TASK OBJECTIVE: Using the records below, locate all lines containing "tepat" and return them.

◆ ◆ ◆

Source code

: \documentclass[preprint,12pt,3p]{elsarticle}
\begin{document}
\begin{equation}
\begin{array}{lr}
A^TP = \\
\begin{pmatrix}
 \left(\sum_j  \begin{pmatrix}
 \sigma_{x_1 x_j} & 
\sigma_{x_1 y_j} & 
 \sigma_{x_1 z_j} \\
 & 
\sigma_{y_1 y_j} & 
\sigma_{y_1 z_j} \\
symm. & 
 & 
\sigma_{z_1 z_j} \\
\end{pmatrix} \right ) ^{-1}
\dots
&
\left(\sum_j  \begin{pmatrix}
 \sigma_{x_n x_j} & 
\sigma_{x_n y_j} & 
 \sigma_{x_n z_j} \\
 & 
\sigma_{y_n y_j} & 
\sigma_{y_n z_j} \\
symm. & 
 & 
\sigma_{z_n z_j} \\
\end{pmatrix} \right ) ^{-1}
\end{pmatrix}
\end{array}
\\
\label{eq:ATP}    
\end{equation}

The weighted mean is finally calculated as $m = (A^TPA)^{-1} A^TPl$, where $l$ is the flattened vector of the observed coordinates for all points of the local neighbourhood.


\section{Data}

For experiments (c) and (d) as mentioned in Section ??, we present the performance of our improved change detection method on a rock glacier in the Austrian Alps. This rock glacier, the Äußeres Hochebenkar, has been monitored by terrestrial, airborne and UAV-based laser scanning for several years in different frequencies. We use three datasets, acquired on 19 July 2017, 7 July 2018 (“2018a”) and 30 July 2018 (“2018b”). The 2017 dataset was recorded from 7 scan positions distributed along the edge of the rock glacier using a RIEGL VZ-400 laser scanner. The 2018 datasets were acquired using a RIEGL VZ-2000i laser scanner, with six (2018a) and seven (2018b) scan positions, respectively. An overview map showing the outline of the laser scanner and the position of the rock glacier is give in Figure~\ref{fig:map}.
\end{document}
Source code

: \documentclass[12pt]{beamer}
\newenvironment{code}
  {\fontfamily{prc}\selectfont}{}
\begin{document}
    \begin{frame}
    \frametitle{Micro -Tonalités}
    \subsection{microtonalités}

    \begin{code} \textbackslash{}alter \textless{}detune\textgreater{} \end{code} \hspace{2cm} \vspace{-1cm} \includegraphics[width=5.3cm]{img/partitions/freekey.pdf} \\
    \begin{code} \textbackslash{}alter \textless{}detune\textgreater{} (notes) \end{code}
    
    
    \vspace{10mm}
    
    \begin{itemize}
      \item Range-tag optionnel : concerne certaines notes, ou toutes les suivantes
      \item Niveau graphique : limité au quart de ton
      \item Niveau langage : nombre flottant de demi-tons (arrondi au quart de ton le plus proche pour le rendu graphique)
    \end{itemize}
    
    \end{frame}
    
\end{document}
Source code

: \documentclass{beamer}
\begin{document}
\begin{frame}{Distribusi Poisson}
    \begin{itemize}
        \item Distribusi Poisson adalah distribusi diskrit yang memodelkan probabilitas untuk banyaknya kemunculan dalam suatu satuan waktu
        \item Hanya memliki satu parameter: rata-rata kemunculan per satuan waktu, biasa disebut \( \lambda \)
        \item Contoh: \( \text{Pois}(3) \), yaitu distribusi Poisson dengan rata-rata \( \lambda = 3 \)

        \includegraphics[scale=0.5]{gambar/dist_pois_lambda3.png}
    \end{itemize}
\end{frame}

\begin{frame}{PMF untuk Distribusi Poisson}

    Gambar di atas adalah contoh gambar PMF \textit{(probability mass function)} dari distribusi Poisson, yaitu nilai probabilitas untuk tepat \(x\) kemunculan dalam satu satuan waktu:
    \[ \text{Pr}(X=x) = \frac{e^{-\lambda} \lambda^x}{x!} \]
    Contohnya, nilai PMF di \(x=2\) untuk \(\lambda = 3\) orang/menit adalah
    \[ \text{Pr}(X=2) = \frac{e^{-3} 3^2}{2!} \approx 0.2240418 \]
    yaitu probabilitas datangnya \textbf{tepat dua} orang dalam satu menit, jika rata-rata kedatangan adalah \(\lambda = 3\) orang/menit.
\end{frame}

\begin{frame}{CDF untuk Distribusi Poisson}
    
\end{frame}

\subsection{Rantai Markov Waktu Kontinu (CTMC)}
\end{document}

◆ ◆ ◆

RESULT FOR THIS EXERCISE:
    Gambar di atas adalah contoh gambar PMF \textit{(probability mass function)} dari distribusi Poisson, yaitu nilai probabilitas untuk tepat \(x\) kemunculan dalam satu satuan waktu:
    yaitu probabilitas datangnya \textbf{tepat dua} orang dalam satu menit, jika rata-rata kedatangan adalah \(\lambda = 3\) orang/menit.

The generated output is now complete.